Cosa succede quando l’immobile viene venduto? Come e quando la servitù si trasferisce al compratore?
La questione è stata più volte affrontata e chiarita dalla Corte di Cassazione. Tra le molte sentenze in argomento, possiamo richiamare la n. 9396 del 21 maggio 2020.
Trasferimento automatico
La vendita di un immobile comporta il trasferimento della servitù, anche se non menzionata nell’atto d’acquisto. Chi compra una casa con una servitù di passaggio (o qualsiasi altro tipo di servitù) è tenuto a rispettarla, anche se il venditore non gli ha detto nulla a riguardo.
Notaio
Il compratore potrà rivalersi contro il venditore chiedendo la risoluzione del contratto di vendita (se ne sussistono i presupposti) oppure chiedendo una riduzione del prezzo di vendita.
In questi casi, si potrebbe anche configurare una responsabilità professionale del notaio che ha redatto l’atto di vendita senza riportare la presenza della servitù gravante sull’immobile.
È il notaio che, incaricato di un atto di trasferimento immobiliare (ad esempio vendita, permuta, donazione) procede agli accertamenti nei registri immobiliari ed individua la presenza di eventuali servitù, informando gli interessati per ogni valutazione.
Trascrizione
La servitù non si trasferisce automaticamente all’acquirente solo quando non è stata trascritta nei pubblici registri immobiliari. Infatti, per essere opponibile a terzi – e quindi anche all’acquirente dell’immobile – la servitù deve essere “registrata” ossia riportata nei Registri pubblici presso l’Agenzia delle Entrate (art. 2643 c.c.).
La trascrizione svolge anche una funzione di pubblicità. In questo modo, infatti, chi è interessato all’acquisto di un immobile, può consultare i registri pubblici e verificare l’eventuale esistenza di servitù o di altri diritti reali gravanti sull’immobile, oppure l’esistenza di ipoteche, pignoramenti, servitù o altri diritti reali. Anzi, è suo onere dell’acquirente fare questa verifica preventiva, che solitamente viene affidata – come detto – al notaio. Attenzione agli immobili in condominio: a volte pesi gravanti sull’immobile da acquistare possono risultare dal regolamento condominiale e sono vincolanti anche se manca una trascrizione.
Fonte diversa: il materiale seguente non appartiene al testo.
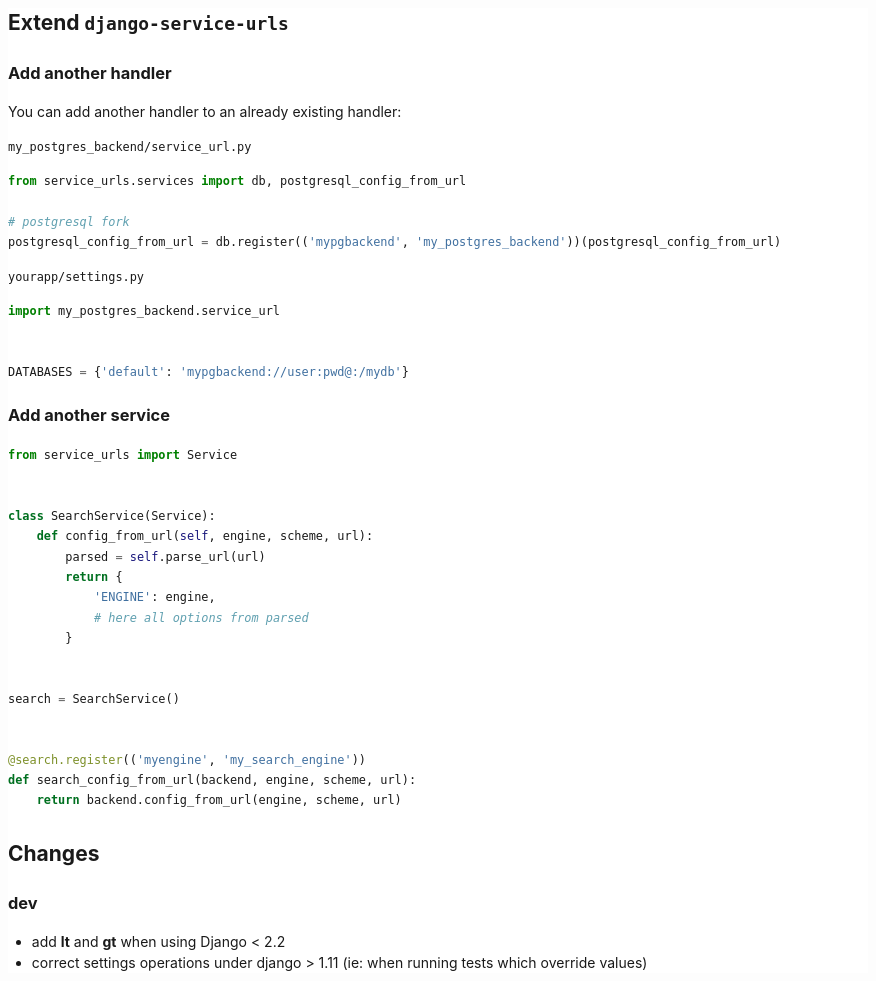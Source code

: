 ## Extend `django-service-urls`

### Add another handler

You can add another handler to an already existing handler:

`my_postgres_backend/service_url.py`
```python
from service_urls.services import db, postgresql_config_from_url

# postgresql fork
postgresql_config_from_url = db.register(('mypgbackend', 'my_postgres_backend'))(postgresql_config_from_url)
```

`yourapp/settings.py`
```python
import my_postgres_backend.service_url


DATABASES = {'default': 'mypgbackend://user:pwd@:/mydb'}
```

### Add another service

```python
from service_urls import Service


class SearchService(Service):
    def config_from_url(self, engine, scheme, url):
        parsed = self.parse_url(url)
        return {
            'ENGINE': engine,
            # here all options from parsed
        }


search = SearchService()


@search.register(('myengine', 'my_search_engine'))
def search_config_from_url(backend, engine, scheme, url):
    return backend.config_from_url(engine, scheme, url)
```

## Changes

### dev

* add __lt__ and __gt__ when using Django < 2.2
* correct settings operations under django > 1.11 (ie: when running tests which override values)
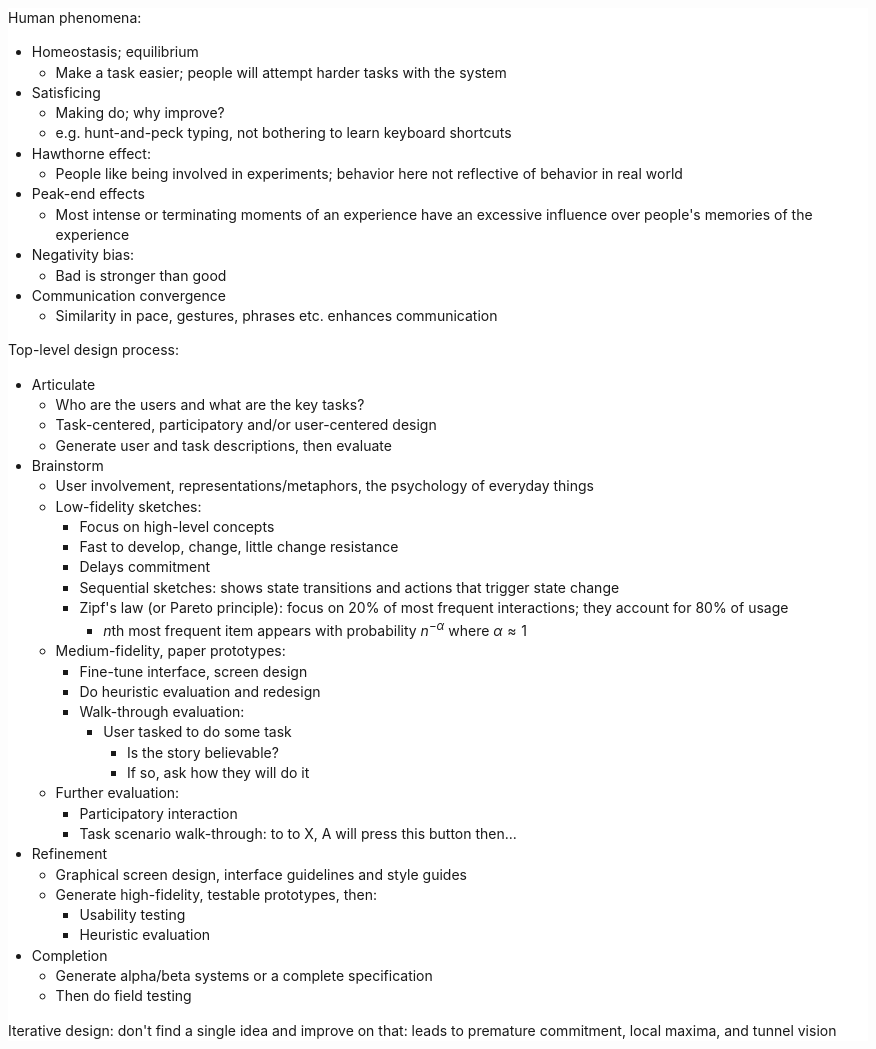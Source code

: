 Human phenomena:

- Homeostasis; equilibrium
  - Make a task easier; people will attempt harder tasks with the system
- Satisficing
  - Making do; why improve?
  - e.g. hunt-and-peck typing, not bothering to learn keyboard shortcuts
- Hawthorne effect:
  - People like being involved in experiments; behavior here not reflective of behavior in real world
- Peak-end effects
  - Most intense or terminating moments of an experience have an excessive influence over people's memories of the experience
- Negativity bias:
  - Bad is stronger than good
- Communication convergence
  - Similarity in pace, gestures, phrases etc. enhances communication

Top-level design process:

- Articulate
  - Who are the users and what are the key tasks?
  - Task-centered, participatory and/or user-centered design
  - Generate user and task descriptions, then evaluate
- Brainstorm
  - User involvement, representations/metaphors, the psychology of everyday things
  - Low-fidelity sketches:
    - Focus on high-level concepts
    - Fast to develop, change, little change resistance
    - Delays commitment
    - Sequential sketches: shows state transitions and actions that trigger state change
    - Zipf's law (or Pareto principle): focus on 20% of most frequent interactions; they account for 80% of usage
      - $n$th most frequent item appears with probability $n^{-\alpha}$ where $\alpha \approx 1$
  - Medium-fidelity, paper prototypes:
    - Fine-tune interface, screen design
    - Do heuristic evaluation and redesign
    - Walk-through evaluation:
      - User tasked to do some task
        - Is the story believable?
        - If so, ask how they will do it
  - Further evaluation:
    - Participatory interaction
    - Task scenario walk-through: to to X, A will press this button then...
- Refinement
  - Graphical screen design, interface guidelines and style guides
  - Generate high-fidelity, testable prototypes, then:
    - Usability testing
    - Heuristic evaluation
- Completion
  - Generate alpha/beta systems or a complete specification
  - Then do field testing

Iterative design: don't find a single idea and improve on that: leads to premature commitment, local maxima, and tunnel vision
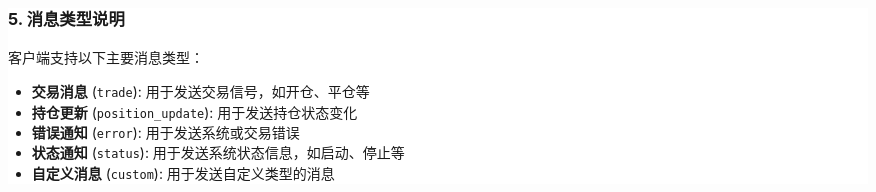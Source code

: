 ### 5. 消息类型说明

客户端支持以下主要消息类型：

- **交易消息** (`trade`): 用于发送交易信号，如开仓、平仓等
- **持仓更新** (`position_update`): 用于发送持仓状态变化
- **错误通知** (`error`): 用于发送系统或交易错误
- **状态通知** (`status`): 用于发送系统状态信息，如启动、停止等
- **自定义消息** (`custom`): 用于发送自定义类型的消息

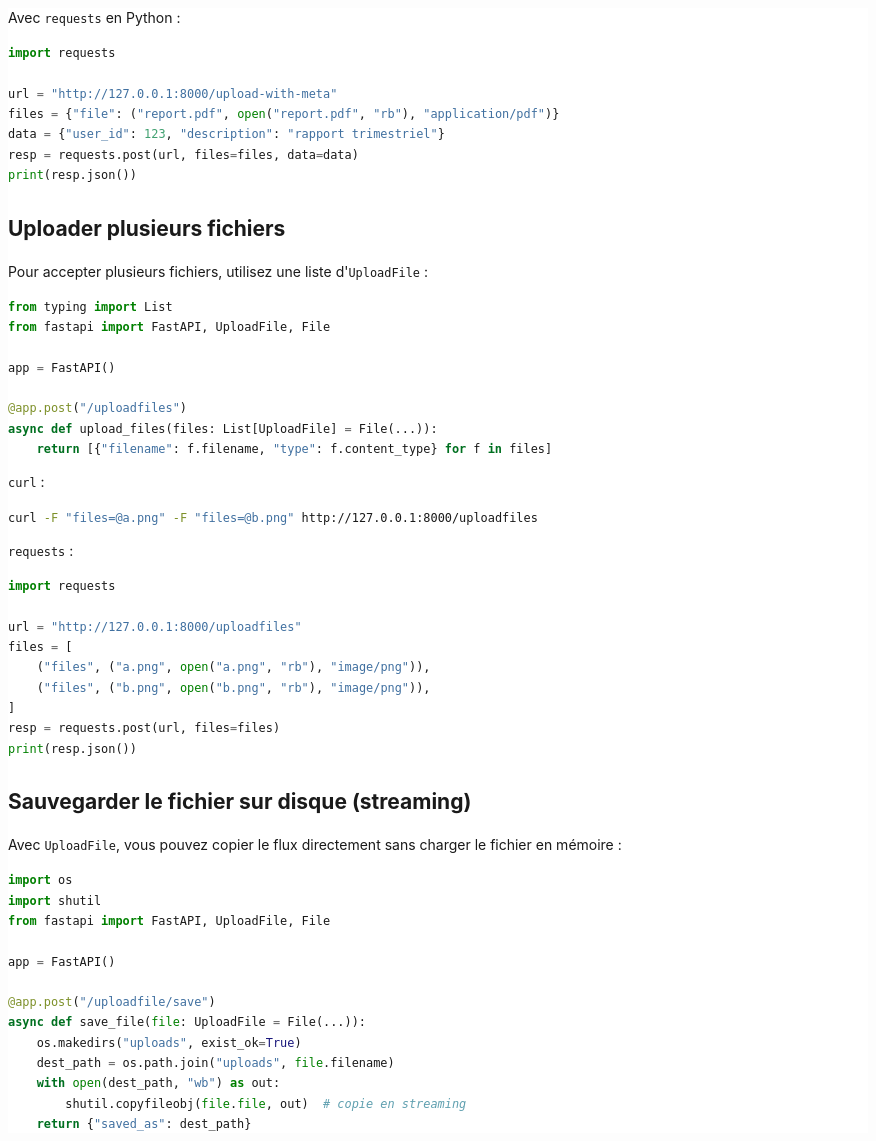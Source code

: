 Avec `requests` en Python :

```python
import requests

url = "http://127.0.0.1:8000/upload-with-meta"
files = {"file": ("report.pdf", open("report.pdf", "rb"), "application/pdf")}
data = {"user_id": 123, "description": "rapport trimestriel"}
resp = requests.post(url, files=files, data=data)
print(resp.json())
```

## Uploader plusieurs fichiers

Pour accepter plusieurs fichiers, utilisez une liste d'`UploadFile` :

```python
from typing import List
from fastapi import FastAPI, UploadFile, File

app = FastAPI()

@app.post("/uploadfiles")
async def upload_files(files: List[UploadFile] = File(...)):
    return [{"filename": f.filename, "type": f.content_type} for f in files]
```

`curl` :

```bash
curl -F "files=@a.png" -F "files=@b.png" http://127.0.0.1:8000/uploadfiles
```

`requests` :

```python
import requests

url = "http://127.0.0.1:8000/uploadfiles"
files = [
    ("files", ("a.png", open("a.png", "rb"), "image/png")),
    ("files", ("b.png", open("b.png", "rb"), "image/png")),
]
resp = requests.post(url, files=files)
print(resp.json())
```

## Sauvegarder le fichier sur disque (streaming)

Avec `UploadFile`, vous pouvez copier le flux directement sans charger le fichier en mémoire :

```python
import os
import shutil
from fastapi import FastAPI, UploadFile, File

app = FastAPI()

@app.post("/uploadfile/save")
async def save_file(file: UploadFile = File(...)):
    os.makedirs("uploads", exist_ok=True)
    dest_path = os.path.join("uploads", file.filename)
    with open(dest_path, "wb") as out:
        shutil.copyfileobj(file.file, out)  # copie en streaming
    return {"saved_as": dest_path}
```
Ambulatorietà delle servitù
Dunque, se la servitù non è stata trascritta, l’acquirente – che non è stato posto in grado di conoscerne l’esistenza – non è tenuto a rispettarla. Diversamente, la servitù si “tramanda” sull’acquirente e su tutti i successivi proprietari dell’immobile.
Si tratta del cosiddetto “principio di ambulatorietà delle servitù”, in base al quale – ci dice la Cassazione – “l’alienazione del fondo comporta anche il trasferimento delle servitù ad esso inerenti, sebbene non menzionate nell’atto di acquisto, purché sia stato trascritto il titolo originario di costituzione della servitù” (Cass. civ. 22/05/2019, n. 13817).
In forza di tale principio, se la servitù è regolarmente trascritta, diviene irrilevante l’eventuale omessa menzione della servitù nel rogito, “giacchè tale servitù ha naturalmente ambulato per inerenza al fondo servente, del che l’acquirente del fondo medesimo poteva avvedersi in forza della pregressa trascrizione dell’originario titolo costitutivo” (Cass. civ. 21/05/2020, n. 9396).